2. Aircraft seat according to claim 1, wherein the seat bucket (1) is held in front of the guide beam (5) by two attachment parts (10, 11) that are integral with the seatback (3) on a rear face of said seatback and apart from one another in the direction Z1.

3. Aircraft seat according to claim 2, wherein the two attachment parts (10, 11) that are integral with the seatback (3) slide along the guide beam (5) in the direction Z1 and comprise a device for locking the position in the direction Z1 of at least one of said two attachment parts.

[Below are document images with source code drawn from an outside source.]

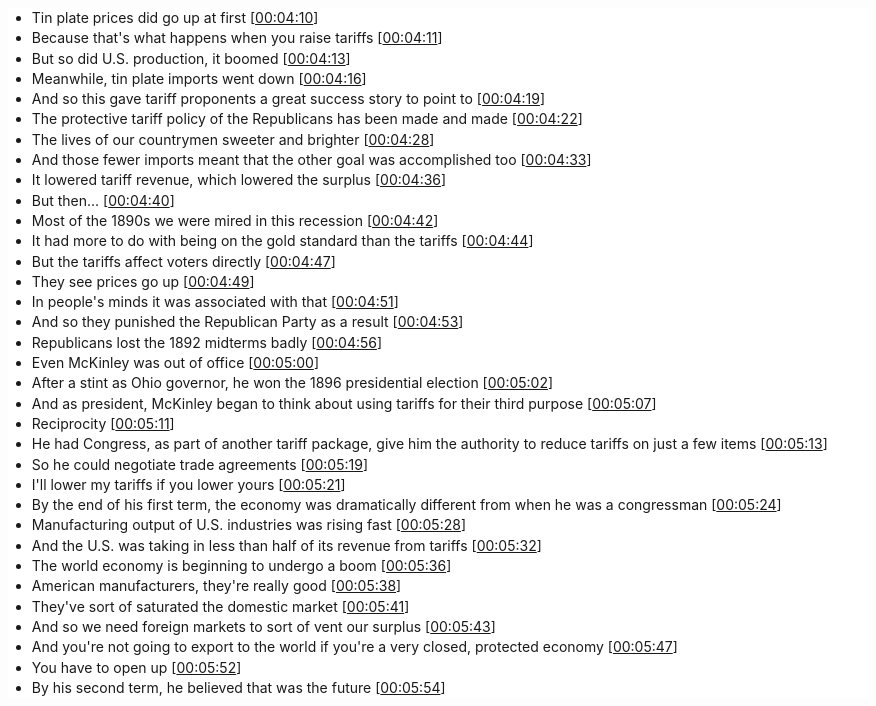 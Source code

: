 *  Tin plate prices did go up at first [[00:04:10](https://www.youtube.com/watch?v=svktRVVNJO8&t=250.0s)]
*  Because that's what happens when you raise tariffs [[00:04:11](https://www.youtube.com/watch?v=svktRVVNJO8&t=251.79999999999998s)]
*  But so did U.S. production, it boomed [[00:04:13](https://www.youtube.com/watch?v=svktRVVNJO8&t=253.64s)]
*  Meanwhile, tin plate imports went down [[00:04:16](https://www.youtube.com/watch?v=svktRVVNJO8&t=256.88s)]
*  And so this gave tariff proponents a great success story to point to [[00:04:19](https://www.youtube.com/watch?v=svktRVVNJO8&t=259.2s)]
*  The protective tariff policy of the Republicans has been made and made [[00:04:22](https://www.youtube.com/watch?v=svktRVVNJO8&t=262.96s)]
*  The lives of our countrymen sweeter and brighter [[00:04:28](https://www.youtube.com/watch?v=svktRVVNJO8&t=268.44s)]
*  And those fewer imports meant that the other goal was accomplished too [[00:04:33](https://www.youtube.com/watch?v=svktRVVNJO8&t=273.44s)]
*  It lowered tariff revenue, which lowered the surplus [[00:04:36](https://www.youtube.com/watch?v=svktRVVNJO8&t=276.79999999999995s)]
*  But then... [[00:04:40](https://www.youtube.com/watch?v=svktRVVNJO8&t=280.55999999999995s)]
*  Most of the 1890s we were mired in this recession [[00:04:42](https://www.youtube.com/watch?v=svktRVVNJO8&t=282.12s)]
*  It had more to do with being on the gold standard than the tariffs [[00:04:44](https://www.youtube.com/watch?v=svktRVVNJO8&t=284.88s)]
*  But the tariffs affect voters directly [[00:04:47](https://www.youtube.com/watch?v=svktRVVNJO8&t=287.47999999999996s)]
*  They see prices go up [[00:04:49](https://www.youtube.com/watch?v=svktRVVNJO8&t=289.56s)]
*  In people's minds it was associated with that [[00:04:51](https://www.youtube.com/watch?v=svktRVVNJO8&t=291.35999999999996s)]
*  And so they punished the Republican Party as a result [[00:04:53](https://www.youtube.com/watch?v=svktRVVNJO8&t=293.56s)]
*  Republicans lost the 1892 midterms badly [[00:04:56](https://www.youtube.com/watch?v=svktRVVNJO8&t=296.52s)]
*  Even McKinley was out of office [[00:05:00](https://www.youtube.com/watch?v=svktRVVNJO8&t=300.4s)]
*  After a stint as Ohio governor, he won the 1896 presidential election [[00:05:02](https://www.youtube.com/watch?v=svktRVVNJO8&t=302.88s)]
*  And as president, McKinley began to think about using tariffs for their third purpose [[00:05:07](https://www.youtube.com/watch?v=svktRVVNJO8&t=307.67999999999995s)]
*  Reciprocity [[00:05:11](https://www.youtube.com/watch?v=svktRVVNJO8&t=311.88s)]
*  He had Congress, as part of another tariff package, give him the authority to reduce tariffs on just a few items [[00:05:13](https://www.youtube.com/watch?v=svktRVVNJO8&t=313.48s)]
*  So he could negotiate trade agreements [[00:05:19](https://www.youtube.com/watch?v=svktRVVNJO8&t=319.12s)]
*  I'll lower my tariffs if you lower yours [[00:05:21](https://www.youtube.com/watch?v=svktRVVNJO8&t=321.2s)]
*  By the end of his first term, the economy was dramatically different from when he was a congressman [[00:05:24](https://www.youtube.com/watch?v=svktRVVNJO8&t=324.04s)]
*  Manufacturing output of U.S. industries was rising fast [[00:05:28](https://www.youtube.com/watch?v=svktRVVNJO8&t=328.48s)]
*  And the U.S. was taking in less than half of its revenue from tariffs [[00:05:32](https://www.youtube.com/watch?v=svktRVVNJO8&t=332.48s)]
*  The world economy is beginning to undergo a boom [[00:05:36](https://www.youtube.com/watch?v=svktRVVNJO8&t=336.24s)]
*  American manufacturers, they're really good [[00:05:38](https://www.youtube.com/watch?v=svktRVVNJO8&t=338.92s)]
*  They've sort of saturated the domestic market [[00:05:41](https://www.youtube.com/watch?v=svktRVVNJO8&t=341.16s)]
*  And so we need foreign markets to sort of vent our surplus [[00:05:43](https://www.youtube.com/watch?v=svktRVVNJO8&t=343.76s)]
*  And you're not going to export to the world if you're a very closed, protected economy [[00:05:47](https://www.youtube.com/watch?v=svktRVVNJO8&t=347.96s)]
*  You have to open up [[00:05:52](https://www.youtube.com/watch?v=svktRVVNJO8&t=352.6s)]
*  By his second term, he believed that was the future [[00:05:54](https://www.youtube.com/watch?v=svktRVVNJO8&t=354.04s)]
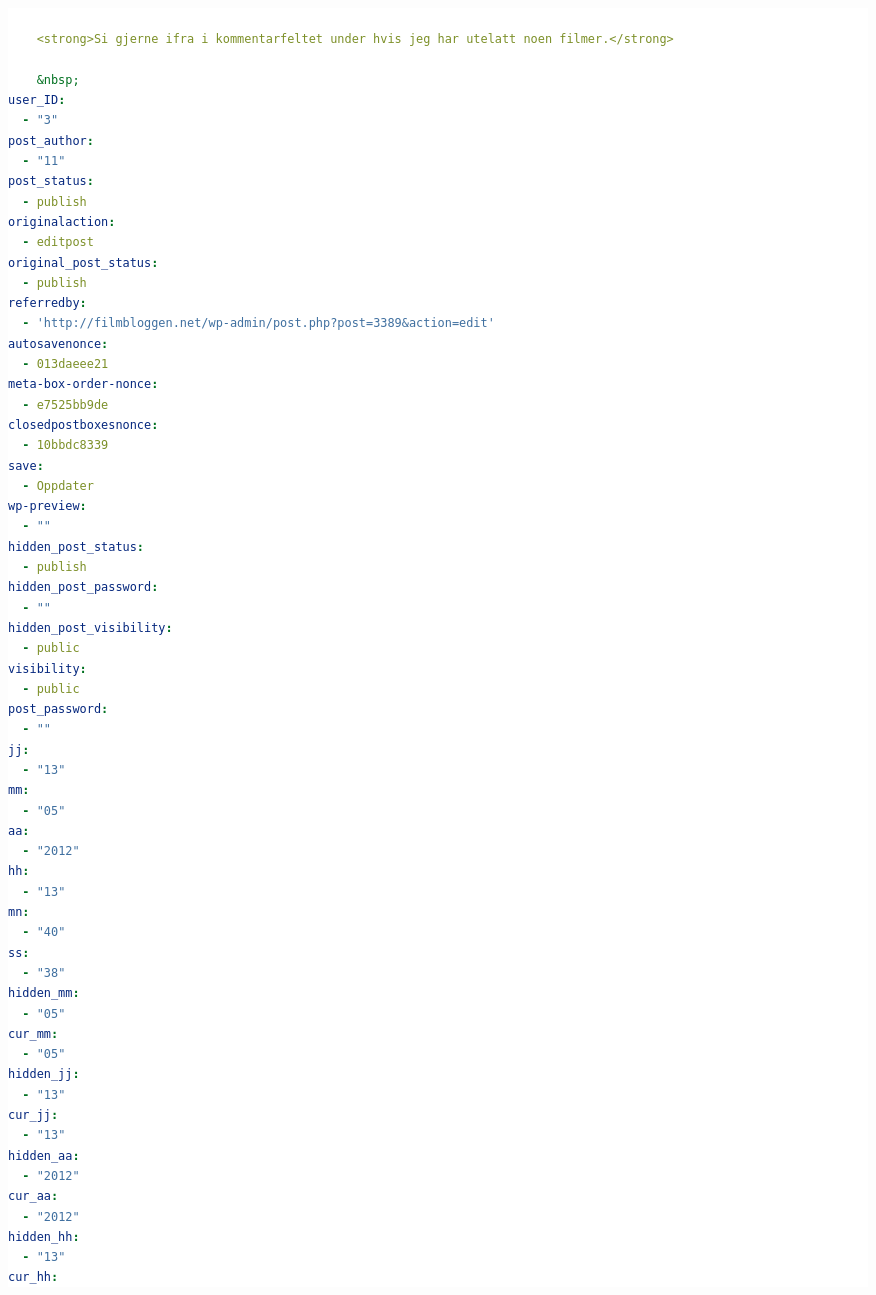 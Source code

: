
 ```yaml
    
    <strong>Si gjerne ifra i kommentarfeltet under hvis jeg har utelatt noen filmer.</strong>
    
    &nbsp;
user_ID:
  - "3"
post_author:
  - "11"
post_status:
  - publish
originalaction:
  - editpost
original_post_status:
  - publish
referredby:
  - 'http://filmbloggen.net/wp-admin/post.php?post=3389&action=edit'
autosavenonce:
  - 013daeee21
meta-box-order-nonce:
  - e7525bb9de
closedpostboxesnonce:
  - 10bbdc8339
save:
  - Oppdater
wp-preview:
  - ""
hidden_post_status:
  - publish
hidden_post_password:
  - ""
hidden_post_visibility:
  - public
visibility:
  - public
post_password:
  - ""
jj:
  - "13"
mm:
  - "05"
aa:
  - "2012"
hh:
  - "13"
mn:
  - "40"
ss:
  - "38"
hidden_mm:
  - "05"
cur_mm:
  - "05"
hidden_jj:
  - "13"
cur_jj:
  - "13"
hidden_aa:
  - "2012"
cur_aa:
  - "2012"
hidden_hh:
  - "13"
cur_hh:
```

4. Aircraft seat according to claim 3, wherein two of the four feet (8b, 9b) of a same line of fasteners that is approximately parallel to the direction X of the connecting structure are rigidly connected to the guide beam (5) and wherein another two of the four feet (8a, 9a), rigidly integral with one another, of another line of fasteners are fixed in an articulated manner, along an axis Y oriented perpendicularly to the plane XZ, in relation to a sub-unit formed by the guide beam (5) and the two feet (8b, 9b) that are rigidly connected to said guide beam.

5. Aircraft seat according to claim 4, wherein the two feet (8b, 9b) of the same line of fasteners that are approximately parallel to the direction X of the connecting structure rigidly linked to the guide beam (5) are linked by means of an articulation around the axis Y, said articulation comprising a device for locking in rotation.

6. Seat according to claim 5, wherein two of the four feet (8a, 9a) (8b, 9b) of a same line of fasteners that is approximately parallel to the direction X comprise a stationary part (8a, 8b), provided with an interface for a fastening point on the floor (100) that is integral with the guide beam (5), and an adjustable part (9a, 9b), also provided with an interface for a fastening point, the adjustable part (9a, 9b) being integral with the stationary part (8a, 8b) and being able to slide in relation to the stationary part (8a, 8b) in a direction X that is parallel to the lines of fastening points, with at least one space between two floor (100) fastening points or that can be changed in length in the direction X.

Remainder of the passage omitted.